Why can’t we have a soft landing or lower rates?

Milton Friedman said to watch government spending! Boy, was he right. The government is spending like we are in a recession and little of it is hitting the real economy. Just look at the deficit, interest expense, and the reverse repo market keeling over.

When the reverse repo market experiences a drain, this typically significantly decreases the amount of cash available in the market. The government is draining it with all its deficit spending and will get worse as revenues start falling and interest payments rise. Simply put the Us government is draining excess cash in the system to fund unsustainable spending and when it runs out it will start draining money from the real economy and significantly curb growth.

A drain in the reverse repo market means there is a reduction in the supply of cash available in the market and can put upward pressure on rates. This is happening as the Fed is doing 75B a month of QT. Banks are on the receiving end of all that is wrong with the economy.

Banks, pension funds, and insurance companies are bloated with treasuries and MBS that have been crushed and forced to hold to maturity. Banks are also seeing continued deposit flights, higher costs, and capital requirements. You don’t want to be a bank today.

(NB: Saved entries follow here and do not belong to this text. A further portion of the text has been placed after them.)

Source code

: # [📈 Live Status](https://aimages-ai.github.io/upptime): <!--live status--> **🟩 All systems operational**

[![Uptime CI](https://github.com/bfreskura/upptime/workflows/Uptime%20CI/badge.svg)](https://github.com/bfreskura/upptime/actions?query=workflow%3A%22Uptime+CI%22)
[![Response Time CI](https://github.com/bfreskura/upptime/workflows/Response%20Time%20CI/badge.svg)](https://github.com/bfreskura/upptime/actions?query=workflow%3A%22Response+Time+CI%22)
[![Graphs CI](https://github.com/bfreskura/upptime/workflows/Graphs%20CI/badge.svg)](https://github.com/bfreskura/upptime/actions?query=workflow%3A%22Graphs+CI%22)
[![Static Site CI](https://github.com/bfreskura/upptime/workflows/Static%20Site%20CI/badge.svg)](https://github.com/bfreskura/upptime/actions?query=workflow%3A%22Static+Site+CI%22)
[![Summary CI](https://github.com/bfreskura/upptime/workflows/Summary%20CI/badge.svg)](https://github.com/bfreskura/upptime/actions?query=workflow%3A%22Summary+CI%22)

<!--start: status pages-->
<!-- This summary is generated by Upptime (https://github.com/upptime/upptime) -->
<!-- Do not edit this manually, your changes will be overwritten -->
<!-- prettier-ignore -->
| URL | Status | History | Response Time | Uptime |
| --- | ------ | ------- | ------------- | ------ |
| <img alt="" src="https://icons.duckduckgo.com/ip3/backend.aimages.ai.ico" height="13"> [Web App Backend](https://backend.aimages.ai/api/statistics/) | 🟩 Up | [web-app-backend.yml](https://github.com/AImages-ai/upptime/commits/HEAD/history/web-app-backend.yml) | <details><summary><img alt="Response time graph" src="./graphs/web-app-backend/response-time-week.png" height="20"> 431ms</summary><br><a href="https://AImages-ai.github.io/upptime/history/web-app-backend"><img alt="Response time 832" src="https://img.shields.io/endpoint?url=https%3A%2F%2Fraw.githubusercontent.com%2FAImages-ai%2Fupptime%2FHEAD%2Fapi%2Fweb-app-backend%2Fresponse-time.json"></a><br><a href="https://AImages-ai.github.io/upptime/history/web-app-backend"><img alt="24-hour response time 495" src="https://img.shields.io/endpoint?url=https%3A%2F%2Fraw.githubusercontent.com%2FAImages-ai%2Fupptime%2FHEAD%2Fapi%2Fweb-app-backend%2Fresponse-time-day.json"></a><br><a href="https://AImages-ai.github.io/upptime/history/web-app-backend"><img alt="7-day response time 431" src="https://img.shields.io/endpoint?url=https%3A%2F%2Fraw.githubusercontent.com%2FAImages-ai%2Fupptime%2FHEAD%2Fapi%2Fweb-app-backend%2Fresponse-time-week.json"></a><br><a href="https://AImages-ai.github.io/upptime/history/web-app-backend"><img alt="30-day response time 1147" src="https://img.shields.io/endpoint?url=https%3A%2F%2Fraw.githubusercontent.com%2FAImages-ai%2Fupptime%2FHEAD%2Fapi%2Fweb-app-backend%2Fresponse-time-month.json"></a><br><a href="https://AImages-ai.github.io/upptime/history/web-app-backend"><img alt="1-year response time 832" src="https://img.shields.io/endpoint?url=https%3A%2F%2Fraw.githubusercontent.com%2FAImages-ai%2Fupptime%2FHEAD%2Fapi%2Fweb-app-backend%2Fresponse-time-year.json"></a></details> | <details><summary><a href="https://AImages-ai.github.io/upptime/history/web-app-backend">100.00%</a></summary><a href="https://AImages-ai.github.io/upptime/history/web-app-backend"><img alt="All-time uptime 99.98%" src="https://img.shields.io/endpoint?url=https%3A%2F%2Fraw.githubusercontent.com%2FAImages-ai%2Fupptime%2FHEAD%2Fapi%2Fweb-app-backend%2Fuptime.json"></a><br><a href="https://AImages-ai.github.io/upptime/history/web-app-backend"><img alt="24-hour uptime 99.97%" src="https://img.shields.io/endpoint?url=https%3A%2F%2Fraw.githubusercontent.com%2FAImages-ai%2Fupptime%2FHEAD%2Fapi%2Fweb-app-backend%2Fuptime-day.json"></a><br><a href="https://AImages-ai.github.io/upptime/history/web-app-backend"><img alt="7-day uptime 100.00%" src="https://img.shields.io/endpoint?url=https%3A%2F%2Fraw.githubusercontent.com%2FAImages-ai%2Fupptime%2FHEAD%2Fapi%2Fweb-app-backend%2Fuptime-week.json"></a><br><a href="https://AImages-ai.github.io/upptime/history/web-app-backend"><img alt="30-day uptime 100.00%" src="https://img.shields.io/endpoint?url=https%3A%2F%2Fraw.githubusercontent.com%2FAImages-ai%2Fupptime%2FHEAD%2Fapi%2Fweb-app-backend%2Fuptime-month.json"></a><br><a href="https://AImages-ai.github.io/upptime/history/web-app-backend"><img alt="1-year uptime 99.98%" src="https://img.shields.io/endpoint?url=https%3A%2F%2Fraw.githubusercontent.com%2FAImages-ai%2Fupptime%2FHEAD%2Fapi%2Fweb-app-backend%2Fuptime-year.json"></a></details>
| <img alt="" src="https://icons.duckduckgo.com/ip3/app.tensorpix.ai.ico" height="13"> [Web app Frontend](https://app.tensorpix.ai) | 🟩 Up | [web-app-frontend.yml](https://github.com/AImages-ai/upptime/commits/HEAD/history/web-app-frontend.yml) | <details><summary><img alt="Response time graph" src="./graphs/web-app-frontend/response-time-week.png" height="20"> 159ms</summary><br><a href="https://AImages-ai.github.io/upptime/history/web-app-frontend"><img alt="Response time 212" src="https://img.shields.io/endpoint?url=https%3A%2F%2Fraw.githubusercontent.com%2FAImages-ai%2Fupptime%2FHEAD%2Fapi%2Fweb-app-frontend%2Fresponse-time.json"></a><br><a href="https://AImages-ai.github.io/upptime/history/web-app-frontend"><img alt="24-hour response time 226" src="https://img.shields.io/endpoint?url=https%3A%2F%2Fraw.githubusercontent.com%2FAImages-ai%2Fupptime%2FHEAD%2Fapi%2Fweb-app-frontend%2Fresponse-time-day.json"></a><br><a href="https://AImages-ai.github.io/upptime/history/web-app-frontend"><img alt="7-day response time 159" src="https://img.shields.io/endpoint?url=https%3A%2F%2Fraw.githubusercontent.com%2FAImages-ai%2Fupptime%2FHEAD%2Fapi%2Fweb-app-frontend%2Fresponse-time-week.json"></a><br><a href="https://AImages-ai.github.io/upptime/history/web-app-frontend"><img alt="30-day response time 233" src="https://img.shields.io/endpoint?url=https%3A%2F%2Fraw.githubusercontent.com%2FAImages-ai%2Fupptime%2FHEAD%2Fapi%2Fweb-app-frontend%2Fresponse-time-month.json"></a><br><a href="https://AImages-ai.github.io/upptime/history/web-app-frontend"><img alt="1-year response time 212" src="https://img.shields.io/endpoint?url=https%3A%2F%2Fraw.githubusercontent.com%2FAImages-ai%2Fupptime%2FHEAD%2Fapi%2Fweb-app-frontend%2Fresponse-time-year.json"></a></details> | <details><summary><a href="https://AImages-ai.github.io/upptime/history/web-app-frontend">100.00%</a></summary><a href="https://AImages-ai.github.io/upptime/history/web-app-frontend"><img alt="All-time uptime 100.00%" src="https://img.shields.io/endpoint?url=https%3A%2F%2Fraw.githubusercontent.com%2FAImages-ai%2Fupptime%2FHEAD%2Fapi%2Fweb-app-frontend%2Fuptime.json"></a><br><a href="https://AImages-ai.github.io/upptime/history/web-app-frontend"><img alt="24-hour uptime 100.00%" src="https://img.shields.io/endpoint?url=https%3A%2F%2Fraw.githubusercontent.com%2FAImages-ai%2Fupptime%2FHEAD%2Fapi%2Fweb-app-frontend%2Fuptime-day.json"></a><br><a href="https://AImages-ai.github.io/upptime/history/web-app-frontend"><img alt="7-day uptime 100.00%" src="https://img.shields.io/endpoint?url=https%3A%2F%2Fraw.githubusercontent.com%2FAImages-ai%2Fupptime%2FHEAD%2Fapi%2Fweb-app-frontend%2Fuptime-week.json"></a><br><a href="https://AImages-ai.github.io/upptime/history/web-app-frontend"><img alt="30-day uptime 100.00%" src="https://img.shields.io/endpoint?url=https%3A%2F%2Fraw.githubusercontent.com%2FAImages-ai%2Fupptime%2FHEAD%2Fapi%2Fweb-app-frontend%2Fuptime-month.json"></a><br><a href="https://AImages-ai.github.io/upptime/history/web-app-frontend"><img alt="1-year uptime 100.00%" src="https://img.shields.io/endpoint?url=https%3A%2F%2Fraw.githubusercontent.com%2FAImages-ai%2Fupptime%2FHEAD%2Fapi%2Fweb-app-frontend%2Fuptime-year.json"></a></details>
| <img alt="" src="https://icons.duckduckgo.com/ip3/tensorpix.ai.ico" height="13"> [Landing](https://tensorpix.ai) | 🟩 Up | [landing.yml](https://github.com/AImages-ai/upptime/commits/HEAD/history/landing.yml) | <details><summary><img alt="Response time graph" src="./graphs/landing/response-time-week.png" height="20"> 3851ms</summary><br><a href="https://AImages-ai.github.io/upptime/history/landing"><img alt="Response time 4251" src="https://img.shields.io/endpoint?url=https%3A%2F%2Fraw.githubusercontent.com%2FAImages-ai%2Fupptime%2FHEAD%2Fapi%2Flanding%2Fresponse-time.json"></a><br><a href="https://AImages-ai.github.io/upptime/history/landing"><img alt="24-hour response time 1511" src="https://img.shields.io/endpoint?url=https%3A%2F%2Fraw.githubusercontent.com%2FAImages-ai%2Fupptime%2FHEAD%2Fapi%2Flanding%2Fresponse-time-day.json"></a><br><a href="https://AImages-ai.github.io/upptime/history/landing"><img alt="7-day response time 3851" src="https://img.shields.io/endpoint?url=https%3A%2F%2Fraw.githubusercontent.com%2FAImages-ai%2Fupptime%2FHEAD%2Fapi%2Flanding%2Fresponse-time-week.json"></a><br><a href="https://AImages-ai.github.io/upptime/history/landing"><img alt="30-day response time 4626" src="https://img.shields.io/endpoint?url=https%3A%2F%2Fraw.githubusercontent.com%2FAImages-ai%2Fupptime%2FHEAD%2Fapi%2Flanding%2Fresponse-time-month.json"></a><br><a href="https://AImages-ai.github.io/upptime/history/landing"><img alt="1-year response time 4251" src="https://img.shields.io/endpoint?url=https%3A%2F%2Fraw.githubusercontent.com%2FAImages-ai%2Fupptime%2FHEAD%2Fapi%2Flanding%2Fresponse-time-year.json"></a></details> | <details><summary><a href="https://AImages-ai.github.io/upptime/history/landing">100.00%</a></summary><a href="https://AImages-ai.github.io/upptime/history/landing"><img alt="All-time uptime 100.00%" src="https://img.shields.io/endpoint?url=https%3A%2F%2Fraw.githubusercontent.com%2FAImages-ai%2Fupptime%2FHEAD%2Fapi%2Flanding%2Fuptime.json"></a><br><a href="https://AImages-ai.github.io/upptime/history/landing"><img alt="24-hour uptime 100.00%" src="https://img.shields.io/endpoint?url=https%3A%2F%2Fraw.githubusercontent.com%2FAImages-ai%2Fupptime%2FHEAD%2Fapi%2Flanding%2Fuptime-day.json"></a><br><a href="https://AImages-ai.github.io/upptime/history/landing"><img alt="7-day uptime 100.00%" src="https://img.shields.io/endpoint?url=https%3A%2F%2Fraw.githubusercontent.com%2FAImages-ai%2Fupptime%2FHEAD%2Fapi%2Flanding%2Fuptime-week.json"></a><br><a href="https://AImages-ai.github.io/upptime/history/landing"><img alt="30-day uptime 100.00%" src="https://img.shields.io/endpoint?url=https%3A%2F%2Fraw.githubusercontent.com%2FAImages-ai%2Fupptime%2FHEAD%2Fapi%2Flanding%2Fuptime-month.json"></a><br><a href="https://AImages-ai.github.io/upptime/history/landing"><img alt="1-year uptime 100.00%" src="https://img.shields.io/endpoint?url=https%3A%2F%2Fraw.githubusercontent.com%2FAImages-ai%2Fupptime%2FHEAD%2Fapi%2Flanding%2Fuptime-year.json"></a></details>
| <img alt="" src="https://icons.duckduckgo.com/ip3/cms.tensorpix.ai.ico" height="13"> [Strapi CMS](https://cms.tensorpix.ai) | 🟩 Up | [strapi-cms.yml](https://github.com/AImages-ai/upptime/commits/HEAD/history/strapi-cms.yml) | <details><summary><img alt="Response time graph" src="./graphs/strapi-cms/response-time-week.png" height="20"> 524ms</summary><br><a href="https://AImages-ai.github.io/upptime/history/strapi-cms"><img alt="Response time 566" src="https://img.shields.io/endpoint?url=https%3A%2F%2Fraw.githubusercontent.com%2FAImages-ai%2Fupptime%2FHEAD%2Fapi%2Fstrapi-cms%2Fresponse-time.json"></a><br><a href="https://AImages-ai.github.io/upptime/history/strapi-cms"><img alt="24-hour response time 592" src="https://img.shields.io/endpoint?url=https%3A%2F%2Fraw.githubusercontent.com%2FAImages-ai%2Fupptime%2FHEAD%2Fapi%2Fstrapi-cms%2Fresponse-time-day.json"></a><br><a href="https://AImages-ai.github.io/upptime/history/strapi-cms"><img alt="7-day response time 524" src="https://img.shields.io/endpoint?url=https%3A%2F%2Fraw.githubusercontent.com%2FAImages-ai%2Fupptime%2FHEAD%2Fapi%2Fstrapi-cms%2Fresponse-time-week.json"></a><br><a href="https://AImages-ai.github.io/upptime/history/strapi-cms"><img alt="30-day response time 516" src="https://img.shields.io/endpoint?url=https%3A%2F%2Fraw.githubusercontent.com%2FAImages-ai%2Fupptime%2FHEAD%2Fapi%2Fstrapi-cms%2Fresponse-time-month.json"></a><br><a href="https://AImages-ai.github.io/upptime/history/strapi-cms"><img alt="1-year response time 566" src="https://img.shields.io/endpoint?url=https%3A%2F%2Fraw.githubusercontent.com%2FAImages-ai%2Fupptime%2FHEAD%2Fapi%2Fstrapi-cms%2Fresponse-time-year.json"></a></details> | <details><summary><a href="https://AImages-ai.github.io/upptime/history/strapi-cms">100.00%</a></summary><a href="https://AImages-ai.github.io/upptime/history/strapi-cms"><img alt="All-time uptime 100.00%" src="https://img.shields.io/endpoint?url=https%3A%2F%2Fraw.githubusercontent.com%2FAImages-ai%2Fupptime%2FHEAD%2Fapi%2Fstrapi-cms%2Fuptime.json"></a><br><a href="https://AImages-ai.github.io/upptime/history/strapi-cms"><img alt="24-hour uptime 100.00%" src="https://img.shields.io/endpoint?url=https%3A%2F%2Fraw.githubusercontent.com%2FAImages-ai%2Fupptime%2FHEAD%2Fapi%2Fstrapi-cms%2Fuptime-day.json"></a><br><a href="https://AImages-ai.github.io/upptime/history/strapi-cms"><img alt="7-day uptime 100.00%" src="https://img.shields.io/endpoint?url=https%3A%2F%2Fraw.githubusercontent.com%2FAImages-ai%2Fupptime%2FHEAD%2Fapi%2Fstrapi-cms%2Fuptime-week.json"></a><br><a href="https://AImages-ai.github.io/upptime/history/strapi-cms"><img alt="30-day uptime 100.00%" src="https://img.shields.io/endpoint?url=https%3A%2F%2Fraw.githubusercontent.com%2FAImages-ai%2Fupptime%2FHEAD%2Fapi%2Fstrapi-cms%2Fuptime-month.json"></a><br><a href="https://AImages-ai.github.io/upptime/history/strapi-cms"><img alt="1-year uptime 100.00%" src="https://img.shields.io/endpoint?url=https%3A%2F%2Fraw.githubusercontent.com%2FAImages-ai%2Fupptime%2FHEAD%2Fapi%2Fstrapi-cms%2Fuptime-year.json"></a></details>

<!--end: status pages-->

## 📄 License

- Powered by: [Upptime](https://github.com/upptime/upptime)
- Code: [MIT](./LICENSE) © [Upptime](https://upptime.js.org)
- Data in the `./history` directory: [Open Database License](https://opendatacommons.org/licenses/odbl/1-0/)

A significant drain in the reverse repo market can lead to market disturbances and disruptions. It can affect the functioning of the money market and short-term funding markets, potentially causing volatility and instability in financial markets.

If the drain continues at the current rate, reverse repo will be fully drained within 6 to 8 months. Then what? Is the government going to stop spending 25% of GDP? Will they stop running deficits at 6 to 7% of GDP? Very implausible during an election year. Hiccups, shutdowns, minor cuts of a few billion here or there sure but nothing big enough to move the needle.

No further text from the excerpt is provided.